### What the exercise asks
Could you filter the data below down to the lines that hold the word "commodity"?

━━━━━ Input data

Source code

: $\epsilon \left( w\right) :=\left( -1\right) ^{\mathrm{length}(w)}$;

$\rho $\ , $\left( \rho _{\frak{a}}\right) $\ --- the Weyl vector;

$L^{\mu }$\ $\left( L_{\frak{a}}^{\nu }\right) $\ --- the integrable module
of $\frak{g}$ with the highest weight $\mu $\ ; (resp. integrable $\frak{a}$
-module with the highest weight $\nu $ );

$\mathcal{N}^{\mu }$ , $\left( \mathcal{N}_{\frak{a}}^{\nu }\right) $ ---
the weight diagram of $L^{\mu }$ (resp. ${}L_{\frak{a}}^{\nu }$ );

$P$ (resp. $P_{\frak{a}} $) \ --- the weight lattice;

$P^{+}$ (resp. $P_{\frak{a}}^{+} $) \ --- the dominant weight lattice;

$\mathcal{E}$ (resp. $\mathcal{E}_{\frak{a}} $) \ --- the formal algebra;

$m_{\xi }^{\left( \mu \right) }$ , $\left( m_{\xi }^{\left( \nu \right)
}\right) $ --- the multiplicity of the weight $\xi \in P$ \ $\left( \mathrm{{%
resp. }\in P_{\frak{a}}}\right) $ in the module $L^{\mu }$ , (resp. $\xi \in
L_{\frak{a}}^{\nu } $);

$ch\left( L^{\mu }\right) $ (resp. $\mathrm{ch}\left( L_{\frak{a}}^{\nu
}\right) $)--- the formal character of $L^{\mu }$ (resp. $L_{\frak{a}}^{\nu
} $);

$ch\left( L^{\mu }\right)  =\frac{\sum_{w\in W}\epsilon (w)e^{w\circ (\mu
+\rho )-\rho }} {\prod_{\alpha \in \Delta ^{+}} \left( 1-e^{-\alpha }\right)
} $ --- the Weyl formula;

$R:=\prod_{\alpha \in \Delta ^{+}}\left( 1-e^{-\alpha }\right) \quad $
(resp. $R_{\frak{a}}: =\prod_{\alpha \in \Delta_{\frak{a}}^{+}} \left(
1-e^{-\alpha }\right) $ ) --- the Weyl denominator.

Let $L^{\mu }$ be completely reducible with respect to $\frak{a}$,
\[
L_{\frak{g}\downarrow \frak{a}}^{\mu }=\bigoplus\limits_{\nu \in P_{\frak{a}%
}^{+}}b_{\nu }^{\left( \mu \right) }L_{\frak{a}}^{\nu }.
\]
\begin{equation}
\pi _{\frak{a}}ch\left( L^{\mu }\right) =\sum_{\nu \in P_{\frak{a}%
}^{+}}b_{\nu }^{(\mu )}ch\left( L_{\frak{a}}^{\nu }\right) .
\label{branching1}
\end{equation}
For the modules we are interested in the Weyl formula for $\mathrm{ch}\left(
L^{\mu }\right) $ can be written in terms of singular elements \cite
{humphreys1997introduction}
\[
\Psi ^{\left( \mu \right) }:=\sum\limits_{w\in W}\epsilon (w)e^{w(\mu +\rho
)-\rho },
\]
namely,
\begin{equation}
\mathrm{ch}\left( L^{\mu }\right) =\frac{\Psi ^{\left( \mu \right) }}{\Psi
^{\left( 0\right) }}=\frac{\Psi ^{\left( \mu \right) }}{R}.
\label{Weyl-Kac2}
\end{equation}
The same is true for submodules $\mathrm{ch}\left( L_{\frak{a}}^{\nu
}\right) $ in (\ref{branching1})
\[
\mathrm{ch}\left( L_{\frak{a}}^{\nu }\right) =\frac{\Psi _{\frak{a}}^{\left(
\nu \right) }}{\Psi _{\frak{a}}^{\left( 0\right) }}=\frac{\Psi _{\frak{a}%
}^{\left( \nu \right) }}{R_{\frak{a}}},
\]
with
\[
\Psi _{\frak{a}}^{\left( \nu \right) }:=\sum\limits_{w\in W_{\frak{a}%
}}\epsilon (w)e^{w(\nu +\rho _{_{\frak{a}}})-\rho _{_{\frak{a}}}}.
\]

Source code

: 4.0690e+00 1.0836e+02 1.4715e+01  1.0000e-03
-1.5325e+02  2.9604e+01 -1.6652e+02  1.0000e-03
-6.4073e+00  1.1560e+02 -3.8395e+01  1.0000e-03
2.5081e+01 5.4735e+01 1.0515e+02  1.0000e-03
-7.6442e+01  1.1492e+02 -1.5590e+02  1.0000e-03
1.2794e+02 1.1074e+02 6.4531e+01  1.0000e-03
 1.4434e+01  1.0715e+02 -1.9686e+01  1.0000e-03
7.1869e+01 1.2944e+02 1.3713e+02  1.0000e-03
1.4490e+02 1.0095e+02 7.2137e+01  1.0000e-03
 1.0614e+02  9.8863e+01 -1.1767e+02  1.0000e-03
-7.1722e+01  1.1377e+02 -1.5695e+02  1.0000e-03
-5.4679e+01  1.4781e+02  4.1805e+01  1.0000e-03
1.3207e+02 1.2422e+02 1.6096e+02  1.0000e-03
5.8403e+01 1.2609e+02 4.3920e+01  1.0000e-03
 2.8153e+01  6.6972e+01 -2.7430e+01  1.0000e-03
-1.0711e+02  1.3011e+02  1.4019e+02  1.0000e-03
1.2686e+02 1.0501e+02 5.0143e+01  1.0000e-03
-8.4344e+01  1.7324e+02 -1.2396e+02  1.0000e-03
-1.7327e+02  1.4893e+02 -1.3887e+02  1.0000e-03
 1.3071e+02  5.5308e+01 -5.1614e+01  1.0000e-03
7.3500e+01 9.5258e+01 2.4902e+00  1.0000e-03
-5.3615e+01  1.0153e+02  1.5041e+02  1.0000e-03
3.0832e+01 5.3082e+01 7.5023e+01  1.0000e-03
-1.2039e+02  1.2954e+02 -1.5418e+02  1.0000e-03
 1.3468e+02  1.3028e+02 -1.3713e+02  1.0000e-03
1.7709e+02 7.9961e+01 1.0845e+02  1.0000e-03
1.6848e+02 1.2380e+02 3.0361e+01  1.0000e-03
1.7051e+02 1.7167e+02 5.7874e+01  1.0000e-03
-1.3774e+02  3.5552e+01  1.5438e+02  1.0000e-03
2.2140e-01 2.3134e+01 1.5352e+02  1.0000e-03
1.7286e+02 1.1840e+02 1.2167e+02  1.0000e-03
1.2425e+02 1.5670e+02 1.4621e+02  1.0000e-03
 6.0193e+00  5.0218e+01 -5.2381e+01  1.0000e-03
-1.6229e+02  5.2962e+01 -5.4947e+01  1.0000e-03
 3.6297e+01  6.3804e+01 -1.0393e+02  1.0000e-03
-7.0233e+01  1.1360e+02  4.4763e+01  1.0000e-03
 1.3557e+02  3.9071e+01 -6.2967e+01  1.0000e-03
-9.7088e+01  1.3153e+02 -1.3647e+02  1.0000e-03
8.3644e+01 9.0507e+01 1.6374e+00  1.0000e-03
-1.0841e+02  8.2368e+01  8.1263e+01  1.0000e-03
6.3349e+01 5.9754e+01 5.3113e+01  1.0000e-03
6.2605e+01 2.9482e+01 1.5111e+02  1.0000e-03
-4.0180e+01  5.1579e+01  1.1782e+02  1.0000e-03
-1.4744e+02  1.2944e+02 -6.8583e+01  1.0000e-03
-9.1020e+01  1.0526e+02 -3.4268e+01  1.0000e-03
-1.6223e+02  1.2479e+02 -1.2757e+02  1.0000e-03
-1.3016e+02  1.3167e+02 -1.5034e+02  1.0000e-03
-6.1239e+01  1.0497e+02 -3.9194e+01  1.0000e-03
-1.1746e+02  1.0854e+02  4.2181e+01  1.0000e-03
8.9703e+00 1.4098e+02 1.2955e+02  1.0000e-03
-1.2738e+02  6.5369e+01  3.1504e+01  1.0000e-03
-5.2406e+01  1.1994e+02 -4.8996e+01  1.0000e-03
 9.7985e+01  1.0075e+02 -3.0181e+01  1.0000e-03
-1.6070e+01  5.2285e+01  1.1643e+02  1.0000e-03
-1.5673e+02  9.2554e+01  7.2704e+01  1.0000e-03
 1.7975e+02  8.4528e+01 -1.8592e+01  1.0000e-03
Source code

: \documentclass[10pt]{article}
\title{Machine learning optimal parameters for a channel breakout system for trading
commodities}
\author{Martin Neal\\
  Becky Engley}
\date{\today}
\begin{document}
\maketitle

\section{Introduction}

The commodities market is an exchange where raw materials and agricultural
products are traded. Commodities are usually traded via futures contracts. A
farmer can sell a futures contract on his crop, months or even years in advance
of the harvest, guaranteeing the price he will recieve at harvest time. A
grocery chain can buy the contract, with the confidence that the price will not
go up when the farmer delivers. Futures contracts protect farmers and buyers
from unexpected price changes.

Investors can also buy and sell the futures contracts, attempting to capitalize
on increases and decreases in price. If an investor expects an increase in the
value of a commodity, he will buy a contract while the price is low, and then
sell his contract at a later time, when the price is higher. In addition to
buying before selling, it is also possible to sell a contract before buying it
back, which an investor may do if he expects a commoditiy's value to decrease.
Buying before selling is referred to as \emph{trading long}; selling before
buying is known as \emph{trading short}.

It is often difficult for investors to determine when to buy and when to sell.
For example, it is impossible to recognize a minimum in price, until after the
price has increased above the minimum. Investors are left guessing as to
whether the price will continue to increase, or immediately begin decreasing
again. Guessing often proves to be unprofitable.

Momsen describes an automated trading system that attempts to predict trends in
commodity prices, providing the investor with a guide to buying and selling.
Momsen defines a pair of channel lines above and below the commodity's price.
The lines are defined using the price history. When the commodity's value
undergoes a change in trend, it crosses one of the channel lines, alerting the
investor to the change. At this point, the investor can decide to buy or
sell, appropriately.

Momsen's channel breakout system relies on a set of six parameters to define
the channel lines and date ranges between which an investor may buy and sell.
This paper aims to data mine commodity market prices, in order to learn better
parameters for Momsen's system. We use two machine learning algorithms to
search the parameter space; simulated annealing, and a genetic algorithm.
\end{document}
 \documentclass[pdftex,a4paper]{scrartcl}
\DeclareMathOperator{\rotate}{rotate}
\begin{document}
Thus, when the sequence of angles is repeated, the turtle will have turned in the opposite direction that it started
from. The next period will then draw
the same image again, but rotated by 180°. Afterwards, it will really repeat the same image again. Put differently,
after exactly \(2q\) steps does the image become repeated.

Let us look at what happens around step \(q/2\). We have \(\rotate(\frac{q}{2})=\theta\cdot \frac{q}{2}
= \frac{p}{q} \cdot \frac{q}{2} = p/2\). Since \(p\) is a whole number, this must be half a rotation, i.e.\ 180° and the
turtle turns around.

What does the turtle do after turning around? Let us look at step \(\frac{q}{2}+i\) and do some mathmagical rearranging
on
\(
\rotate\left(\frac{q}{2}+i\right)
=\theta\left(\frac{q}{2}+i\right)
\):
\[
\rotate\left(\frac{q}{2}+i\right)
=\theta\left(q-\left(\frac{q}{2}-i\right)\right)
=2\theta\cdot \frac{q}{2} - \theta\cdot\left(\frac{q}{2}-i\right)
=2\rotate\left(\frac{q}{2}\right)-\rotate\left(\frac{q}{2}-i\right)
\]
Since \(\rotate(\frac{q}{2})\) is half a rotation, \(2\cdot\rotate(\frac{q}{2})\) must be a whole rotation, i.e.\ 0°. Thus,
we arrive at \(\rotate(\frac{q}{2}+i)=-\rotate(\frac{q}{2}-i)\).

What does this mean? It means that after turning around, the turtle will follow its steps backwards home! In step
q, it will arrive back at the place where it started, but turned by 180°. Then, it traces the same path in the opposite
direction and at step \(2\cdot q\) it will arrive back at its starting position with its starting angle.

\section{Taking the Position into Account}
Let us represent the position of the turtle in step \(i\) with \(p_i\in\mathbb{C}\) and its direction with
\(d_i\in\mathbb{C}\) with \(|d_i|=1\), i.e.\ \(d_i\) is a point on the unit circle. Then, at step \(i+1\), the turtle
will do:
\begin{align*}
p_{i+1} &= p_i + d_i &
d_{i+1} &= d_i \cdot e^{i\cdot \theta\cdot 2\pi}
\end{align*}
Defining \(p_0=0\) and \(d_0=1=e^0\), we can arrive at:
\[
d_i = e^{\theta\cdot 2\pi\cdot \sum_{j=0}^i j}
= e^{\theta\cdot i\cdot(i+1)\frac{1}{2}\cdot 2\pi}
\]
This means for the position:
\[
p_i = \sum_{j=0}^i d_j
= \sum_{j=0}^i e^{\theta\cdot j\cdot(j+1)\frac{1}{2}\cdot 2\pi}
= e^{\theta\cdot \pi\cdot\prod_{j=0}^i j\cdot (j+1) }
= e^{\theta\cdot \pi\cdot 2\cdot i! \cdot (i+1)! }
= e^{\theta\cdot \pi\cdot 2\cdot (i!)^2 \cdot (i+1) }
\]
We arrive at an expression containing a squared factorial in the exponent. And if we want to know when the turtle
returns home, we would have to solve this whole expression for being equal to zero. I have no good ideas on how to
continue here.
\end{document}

━━━━━━━━━━

### Expected answer
value of a commodity, he will buy a contract while the price is low, and then
commodity prices, providing the investor with a guide to buying and selling.
Momsen defines a pair of channel lines above and below the commodity's price.
The lines are defined using the price history. When the commodity's value
This paper aims to data mine commodity market prices, in order to learn better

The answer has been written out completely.